* Task to carry out *
Reproduce only the stretch of entries below that begins at the first line and ends at the line holding "The simulation proceeds".
(Dataset records)
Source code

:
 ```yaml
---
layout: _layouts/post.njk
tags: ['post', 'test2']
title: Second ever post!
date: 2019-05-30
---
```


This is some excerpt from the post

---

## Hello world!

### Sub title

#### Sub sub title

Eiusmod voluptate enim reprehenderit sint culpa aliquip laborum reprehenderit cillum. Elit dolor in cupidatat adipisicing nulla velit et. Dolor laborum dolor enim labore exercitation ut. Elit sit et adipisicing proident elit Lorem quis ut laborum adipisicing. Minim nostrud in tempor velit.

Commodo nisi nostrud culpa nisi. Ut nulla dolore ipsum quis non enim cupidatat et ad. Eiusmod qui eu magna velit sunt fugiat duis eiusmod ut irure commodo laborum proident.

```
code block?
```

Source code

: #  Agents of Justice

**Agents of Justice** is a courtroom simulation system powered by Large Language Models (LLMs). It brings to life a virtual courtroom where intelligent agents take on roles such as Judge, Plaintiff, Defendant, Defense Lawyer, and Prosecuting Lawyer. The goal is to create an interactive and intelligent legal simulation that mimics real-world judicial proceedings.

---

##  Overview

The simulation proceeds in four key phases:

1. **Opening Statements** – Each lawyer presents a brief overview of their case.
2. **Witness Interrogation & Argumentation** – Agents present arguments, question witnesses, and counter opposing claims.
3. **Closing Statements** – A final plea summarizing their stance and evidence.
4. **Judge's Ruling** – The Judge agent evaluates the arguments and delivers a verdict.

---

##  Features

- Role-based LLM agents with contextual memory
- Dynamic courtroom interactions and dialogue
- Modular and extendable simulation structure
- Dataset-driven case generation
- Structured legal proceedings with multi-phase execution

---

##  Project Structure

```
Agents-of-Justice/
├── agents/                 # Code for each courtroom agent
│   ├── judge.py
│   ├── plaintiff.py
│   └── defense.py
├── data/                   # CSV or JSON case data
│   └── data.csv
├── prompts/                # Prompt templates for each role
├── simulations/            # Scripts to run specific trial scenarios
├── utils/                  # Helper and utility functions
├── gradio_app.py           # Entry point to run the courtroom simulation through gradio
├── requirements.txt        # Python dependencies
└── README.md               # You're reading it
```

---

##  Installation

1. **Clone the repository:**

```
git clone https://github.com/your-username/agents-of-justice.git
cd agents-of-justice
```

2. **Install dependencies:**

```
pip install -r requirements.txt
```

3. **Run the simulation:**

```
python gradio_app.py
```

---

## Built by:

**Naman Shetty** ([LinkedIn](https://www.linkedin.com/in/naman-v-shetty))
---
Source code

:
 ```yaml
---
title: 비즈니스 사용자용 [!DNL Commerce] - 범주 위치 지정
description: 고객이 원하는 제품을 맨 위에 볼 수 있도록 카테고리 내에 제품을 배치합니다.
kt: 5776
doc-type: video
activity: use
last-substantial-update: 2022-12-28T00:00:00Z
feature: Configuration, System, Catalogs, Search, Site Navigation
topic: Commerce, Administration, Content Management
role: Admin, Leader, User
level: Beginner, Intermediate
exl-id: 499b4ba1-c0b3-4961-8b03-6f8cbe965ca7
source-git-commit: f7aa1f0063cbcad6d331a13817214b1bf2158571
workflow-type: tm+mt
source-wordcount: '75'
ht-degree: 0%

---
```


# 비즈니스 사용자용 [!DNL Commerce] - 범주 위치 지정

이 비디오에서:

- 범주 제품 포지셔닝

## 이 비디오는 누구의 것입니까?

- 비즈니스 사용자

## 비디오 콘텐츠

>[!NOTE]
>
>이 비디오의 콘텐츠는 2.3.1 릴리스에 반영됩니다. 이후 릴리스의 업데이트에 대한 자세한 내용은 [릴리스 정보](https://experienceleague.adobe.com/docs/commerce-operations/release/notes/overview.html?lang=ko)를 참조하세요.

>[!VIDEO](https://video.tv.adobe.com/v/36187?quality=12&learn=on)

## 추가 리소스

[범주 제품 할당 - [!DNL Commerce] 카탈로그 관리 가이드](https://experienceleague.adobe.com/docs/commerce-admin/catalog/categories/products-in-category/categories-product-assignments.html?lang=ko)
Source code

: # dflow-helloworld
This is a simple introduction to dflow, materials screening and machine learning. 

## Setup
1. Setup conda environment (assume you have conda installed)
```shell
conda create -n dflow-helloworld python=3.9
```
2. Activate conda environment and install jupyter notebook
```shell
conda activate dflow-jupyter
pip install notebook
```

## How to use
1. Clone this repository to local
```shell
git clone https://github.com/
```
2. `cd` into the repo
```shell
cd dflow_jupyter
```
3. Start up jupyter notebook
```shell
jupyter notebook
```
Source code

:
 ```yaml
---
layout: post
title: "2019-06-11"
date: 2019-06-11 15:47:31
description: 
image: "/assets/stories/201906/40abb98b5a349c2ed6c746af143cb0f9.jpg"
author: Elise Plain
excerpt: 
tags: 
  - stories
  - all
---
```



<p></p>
(End Dataset records)
* Result for this exercise *
Source code

:
 ```yaml
---
layout: _layouts/post.njk
tags: ['post', 'test2']
title: Second ever post!
date: 2019-05-30
---
```


This is some excerpt from the post

---

## Hello world!

### Sub title

#### Sub sub title

Eiusmod voluptate enim reprehenderit sint culpa aliquip laborum reprehenderit cillum. Elit dolor in cupidatat adipisicing nulla velit et. Dolor laborum dolor enim labore exercitation ut. Elit sit et adipisicing proident elit Lorem quis ut laborum adipisicing. Minim nostrud in tempor velit.

Commodo nisi nostrud culpa nisi. Ut nulla dolore ipsum quis non enim cupidatat et ad. Eiusmod qui eu magna velit sunt fugiat duis eiusmod ut irure commodo laborum proident.

```
code block?
```

Source code

: #  Agents of Justice

**Agents of Justice** is a courtroom simulation system powered by Large Language Models (LLMs). It brings to life a virtual courtroom where intelligent agents take on roles such as Judge, Plaintiff, Defendant, Defense Lawyer, and Prosecuting Lawyer. The goal is to create an interactive and intelligent legal simulation that mimics real-world judicial proceedings.

---

##  Overview

The simulation proceeds in four key phases:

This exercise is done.